EXERCISE -
Return the listing in full and exactly, but without a single picture.

DATASET CONTENT -

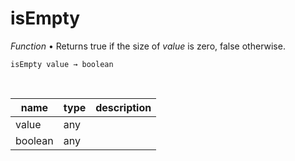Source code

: # isEmpty

_Function_ &bull; Returns true if the size of _value_ is zero, false otherwise.

<pre><code>isEmpty value &rarr; boolean</code></pre>
<br>

| name | type | description |
|------|------|-------------|
|value|any||
|boolean|any||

FINISHED TASK -
Source code

: # isEmpty

_Function_ &bull; Returns true if the size of _value_ is zero, false otherwise.

<pre><code>isEmpty value &rarr; boolean</code></pre>
<br>

| name | type | description |
|------|------|-------------|
|value|any||
|boolean|any||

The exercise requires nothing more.